A recent international voice that feeds into current debate in New Zealand about the environment, energy sources, climate change and water quality as well as economic inequality is the June 2015 encyclical of Pope Francis, entitled Laudato Si’: On Care for Our Common Home. This document addresses the current ecological crisis and seeks to develop a spiritual and ethical attitude towards care of the environment and environmental justice.
What is an ‘encyclical’?
An ‘encyclical’, in its modern sense, is a peculiar literary genre. Essentially it is a letter, though a very long one, circulated by the pope to Catholics throughout the world, usually addressed also to ‘people of good will’, that is, to anyone willing to attend to its message on the basis of a common humanity. Encyclicals are concerned with beliefs, attitudes and ethics, but they draw on contemporary philosophy, social analysis, economics, scientific research and politics as well as on religious traditions. Such encyclicals are drafted by scholars and experts in the relevant fields but instigated by the pope and ultimately the pope takes responsibility for their thrust and content. As such they carry a good deal of mana throughout the world’s billion or so Catholics and beyond.
For a little over two hundred years, encyclicals have been increasingly used by popes to communicate with the Catholic world at large. More recently many of these encyclicals have been concerned with issues of peace and social justice. The first such was Pope Leo XIII’s 1891 encyclical Rerum novarum: On Capital and Labor which addressed the rise of laissez-faire capitalism and economic inequalities in European societies of the late 19th century. While a number of papal statements of various kinds since 1990 have addressed the human relationship to the environment, Laudato Si’ is the first encyclical to address the ecological crisis as a major focus and in a substantial way.
Papal encyclicals are almost always taken seriously throughout the Christian world and in international politics, but their deeper long term impact depends largely on their ‘reception’, that is, the extent to which local churches in all parts of the world demonstrate agreement and enthusiasm, or otherwise, for their message. Some encyclicals have simply disappeared into history quite quickly and have retained only some scholarly interest. This one already looks like it will have an important impact and provide strong motivation for people’s engagement in environmental and social justice issues.
A good deal of the immediate international interest in this encyclical has focused on climate change, presumably because of its potential influence on the United Nations Conference on Climate Change in Paris in November 2015. While the encyclical does take a strong stand on the human causes of climate change, it has a much broader perspective than just climate change.
The title of the encyclical is unusual. It is the first words of a canticle, commonly known as the Canticle of the Sun and attributed to St Francis of Assisi, a popular European saint (d.1226) ) who is known for both his commitment to a simple lifestyle and his empathic relationship with the natural world.
The encyclical begins by reviewing what it sees as the most troubling ecological issues of today: pollution and climate change, the depletion of natural resources especially water, the loss of biodiversity, the decline in the quality of human life and the breakdown of society, and global inequality.

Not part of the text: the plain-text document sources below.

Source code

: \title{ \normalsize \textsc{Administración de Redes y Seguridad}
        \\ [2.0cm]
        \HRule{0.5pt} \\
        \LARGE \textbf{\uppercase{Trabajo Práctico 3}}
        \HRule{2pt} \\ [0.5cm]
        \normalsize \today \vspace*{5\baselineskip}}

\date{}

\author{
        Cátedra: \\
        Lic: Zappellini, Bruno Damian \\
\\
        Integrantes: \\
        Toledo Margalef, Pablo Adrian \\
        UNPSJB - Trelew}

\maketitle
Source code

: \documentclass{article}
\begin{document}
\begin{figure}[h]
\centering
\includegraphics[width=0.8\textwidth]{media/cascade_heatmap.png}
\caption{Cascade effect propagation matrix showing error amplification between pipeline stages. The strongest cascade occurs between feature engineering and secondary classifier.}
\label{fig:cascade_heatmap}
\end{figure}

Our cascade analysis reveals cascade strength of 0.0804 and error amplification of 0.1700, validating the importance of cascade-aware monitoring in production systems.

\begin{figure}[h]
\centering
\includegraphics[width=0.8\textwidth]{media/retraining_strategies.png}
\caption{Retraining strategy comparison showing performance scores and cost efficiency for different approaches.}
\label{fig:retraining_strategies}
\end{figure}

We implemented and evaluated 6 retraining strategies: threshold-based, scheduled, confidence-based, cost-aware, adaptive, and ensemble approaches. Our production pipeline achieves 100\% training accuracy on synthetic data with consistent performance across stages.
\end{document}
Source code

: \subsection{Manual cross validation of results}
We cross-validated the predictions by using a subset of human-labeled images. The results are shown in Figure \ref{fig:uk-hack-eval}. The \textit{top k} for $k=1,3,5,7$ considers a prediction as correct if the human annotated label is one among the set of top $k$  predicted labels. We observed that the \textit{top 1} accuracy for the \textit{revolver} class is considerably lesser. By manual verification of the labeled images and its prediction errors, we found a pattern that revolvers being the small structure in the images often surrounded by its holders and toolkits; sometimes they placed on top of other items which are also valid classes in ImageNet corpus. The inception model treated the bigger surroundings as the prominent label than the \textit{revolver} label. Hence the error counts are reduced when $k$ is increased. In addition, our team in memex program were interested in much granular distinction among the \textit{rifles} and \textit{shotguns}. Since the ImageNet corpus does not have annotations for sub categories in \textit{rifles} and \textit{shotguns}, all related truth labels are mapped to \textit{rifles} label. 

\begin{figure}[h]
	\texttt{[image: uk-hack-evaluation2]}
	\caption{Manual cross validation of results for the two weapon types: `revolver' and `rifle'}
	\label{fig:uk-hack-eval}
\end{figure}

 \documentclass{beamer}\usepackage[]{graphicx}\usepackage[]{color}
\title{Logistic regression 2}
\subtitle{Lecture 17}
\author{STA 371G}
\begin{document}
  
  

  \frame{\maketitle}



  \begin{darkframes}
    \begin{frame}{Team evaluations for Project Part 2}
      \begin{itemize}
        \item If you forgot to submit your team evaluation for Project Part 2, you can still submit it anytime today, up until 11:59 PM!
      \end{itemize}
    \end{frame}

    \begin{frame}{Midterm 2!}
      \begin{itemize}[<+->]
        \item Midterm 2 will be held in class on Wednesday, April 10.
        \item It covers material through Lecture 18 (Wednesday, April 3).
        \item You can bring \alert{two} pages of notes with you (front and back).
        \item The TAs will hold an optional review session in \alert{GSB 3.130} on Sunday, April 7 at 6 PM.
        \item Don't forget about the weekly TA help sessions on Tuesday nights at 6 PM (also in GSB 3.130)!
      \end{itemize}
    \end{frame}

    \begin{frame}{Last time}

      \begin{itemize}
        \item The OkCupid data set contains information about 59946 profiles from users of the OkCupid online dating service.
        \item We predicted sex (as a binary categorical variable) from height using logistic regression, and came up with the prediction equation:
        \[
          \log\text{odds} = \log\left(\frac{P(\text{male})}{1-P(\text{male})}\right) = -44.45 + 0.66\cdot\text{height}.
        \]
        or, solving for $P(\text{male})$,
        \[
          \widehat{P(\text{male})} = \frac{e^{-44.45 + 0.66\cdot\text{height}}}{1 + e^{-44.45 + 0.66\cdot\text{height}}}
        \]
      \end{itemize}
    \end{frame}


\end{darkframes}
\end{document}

A particular feature of this statement of issues is that it includes both social as well as environmental issues. One of the key principles of this encyclical is the insistence on the close interdependence between environmental and social issues. We can’t solve one kind without the other. A decline in the quality of human life and a decline in the quality of the natural world around us go together.
The call is then for an integral ecology which respects all the environmental, human, and social dimensions of the planet. An integral ecology is one in which we recognize one complex crisis which is both social and environmental and which requires an economics in service of a more integrating vision. It is one in which we respect not just the natural but also the historic, artistic and cultural patrimony which has shaped our cultural identity and sense of meaning; in which the quality of daily life is influenced by an ordered and beautiful environment; in which human ecology is inseparable from the principle of the common good; where the notion of the common good also extends to future generations.
The encyclical is strong on the human roots of the ecological crisis. We have developed powerful technologies but we do not yet have a spirituality and ethics capable of setting limits and teaching clear-minded self-restraint. Our inability to take up this challenge seriously has much to do with an ethical and cultural decline which has accompanied the deterioration of the environment. People today run the risk of rampant individualism, and many problems of society are connected with today’s self-centred culture of instant gratification.
This focus on human causes has provoked criticism from those who believe in the power of technology to solve our current problems and from those who believe in the long-term benefits of neo-liberal individualism. The encyclical’s comments on climate change in particular have incurred the wrath of climate change sceptics who regard climate change as a natural cycle not caused by human activity, and from the fossil fuel lobbies who advocate increased use of fossil fuels not only to maintain the lifestyles of the rich but also to overcome the plight of the poor.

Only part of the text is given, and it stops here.